Reproduce every line of the data, exactly and without its pictures.
BEGIN Data for analysis
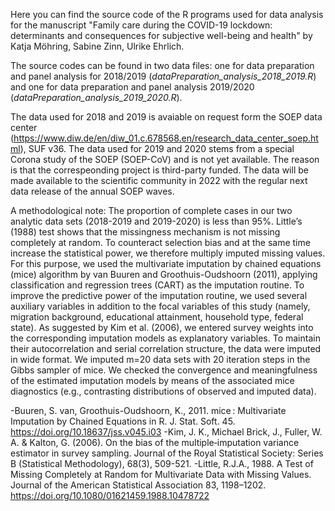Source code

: Here you can find the source code of the R programs used for data analysis for the manuscript 
"Family care during the COVID-19 lockdown: determinants and consequences for subjective well-being and health" 
by Katja Möhring, Sabine Zinn, Ulrike Ehrlich.

The source codes can be found in two data files: 
one for data preparation and panel analysis for 2018/2019 (*dataPreparation_analysis_2018_2019.R*) and one for data preparation and panel analysis 2019/2020 (*dataPreparation_analysis_2019_2020.R*).

The data used for 2018 and 2019 is avaiable on request form the SOEP data center (https://www.diw.de/en/diw_01.c.678568.en/research_data_center_soep.html), SUF v36. 
The data used for 2019 and 2020 stems from a special Corona study of the SOEP (SOEP-CoV) and is not yet available. The reason is that the correspeonding project is third-party funded. 
The data will be made available to the scientific community in 2022 with the regular next data release of the annual SOEP waves.

A methodological note:
The proportion of complete cases in our two analytic data sets (2018-2019 and 2019-2020) is less than 95%. Little’s (1988) test shows that the missingness mechanism is not missing completely at random. To counteract selection bias and at the same time increase the statistical power, we therefore multiply imputed missing values. For this purpose, we used the multivariate imputation by chained equations (mice) algorithm by van Buuren and Groothuis-Oudshoorn (2011), applying classification and regression trees (CART) as the imputation routine. To improve the predictive power of the imputation routine, we used several auxiliary variables in addition to the focal variables of this study (namely, migration background, educational attainment, household type, federal state). As suggested by Kim et al. (2006), we entered survey weights into the corresponding imputation models as explanatory variables. To maintain their autocorrelation and serial correlation structure, the data were imputed in wide format. We imputed m=20 data sets with 20 iteration steps in the Gibbs sampler of mice. We checked the convergence and meaningfulness of the estimated imputation models by means of the associated mice diagnostics (e.g., contrasting distributions of observed and imputed data).

-Buuren, S. van, Groothuis-Oudshoorn, K., 2011. mice : Multivariate Imputation by Chained Equations in R. J. Stat. Soft. 45. https://doi.org/10.18637/jss.v045.i03
-Kim, J. K., Michael Brick, J., Fuller, W. A. & Kalton, G. (2006). On the bias of the multiple‑imputation variance estimator in survey sampling. Journal of the Royal Statistical Society: Series B (Statistical Methodology), 68(3), 509-521. 
-Little, R.J.A., 1988. A Test of Missing Completely at Random for Multivariate Data with Missing Values. Journal of the American Statistical Association 83, 1198–1202. https://doi.org/10.1080/01621459.1988.10478722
END Data for analysis
(Solved problem):
Source code

: Here you can find the source code of the R programs used for data analysis for the manuscript 
"Family care during the COVID-19 lockdown: determinants and consequences for subjective well-being and health" 
by Katja Möhring, Sabine Zinn, Ulrike Ehrlich.

The source codes can be found in two data files: 
one for data preparation and panel analysis for 2018/2019 (*dataPreparation_analysis_2018_2019.R*) and one for data preparation and panel analysis 2019/2020 (*dataPreparation_analysis_2019_2020.R*).

The data used for 2018 and 2019 is avaiable on request form the SOEP data center (https://www.diw.de/en/diw_01.c.678568.en/research_data_center_soep.html), SUF v36. 
The data used for 2019 and 2020 stems from a special Corona study of the SOEP (SOEP-CoV) and is not yet available. The reason is that the correspeonding project is third-party funded. 
The data will be made available to the scientific community in 2022 with the regular next data release of the annual SOEP waves.

A methodological note:
The proportion of complete cases in our two analytic data sets (2018-2019 and 2019-2020) is less than 95%. Little’s (1988) test shows that the missingness mechanism is not missing completely at random. To counteract selection bias and at the same time increase the statistical power, we therefore multiply imputed missing values. For this purpose, we used the multivariate imputation by chained equations (mice) algorithm by van Buuren and Groothuis-Oudshoorn (2011), applying classification and regression trees (CART) as the imputation routine. To improve the predictive power of the imputation routine, we used several auxiliary variables in addition to the focal variables of this study (namely, migration background, educational attainment, household type, federal state). As suggested by Kim et al. (2006), we entered survey weights into the corresponding imputation models as explanatory variables. To maintain their autocorrelation and serial correlation structure, the data were imputed in wide format. We imputed m=20 data sets with 20 iteration steps in the Gibbs sampler of mice. We checked the convergence and meaningfulness of the estimated imputation models by means of the associated mice diagnostics (e.g., contrasting distributions of observed and imputed data).

-Buuren, S. van, Groothuis-Oudshoorn, K., 2011. mice : Multivariate Imputation by Chained Equations in R. J. Stat. Soft. 45. https://doi.org/10.18637/jss.v045.i03
-Kim, J. K., Michael Brick, J., Fuller, W. A. & Kalton, G. (2006). On the bias of the multiple‑imputation variance estimator in survey sampling. Journal of the Royal Statistical Society: Series B (Statistical Methodology), 68(3), 509-521. 
-Little, R.J.A., 1988. A Test of Missing Completely at Random for Multivariate Data with Missing Values. Journal of the American Statistical Association 83, 1198–1202. https://doi.org/10.1080/01621459.1988.10478722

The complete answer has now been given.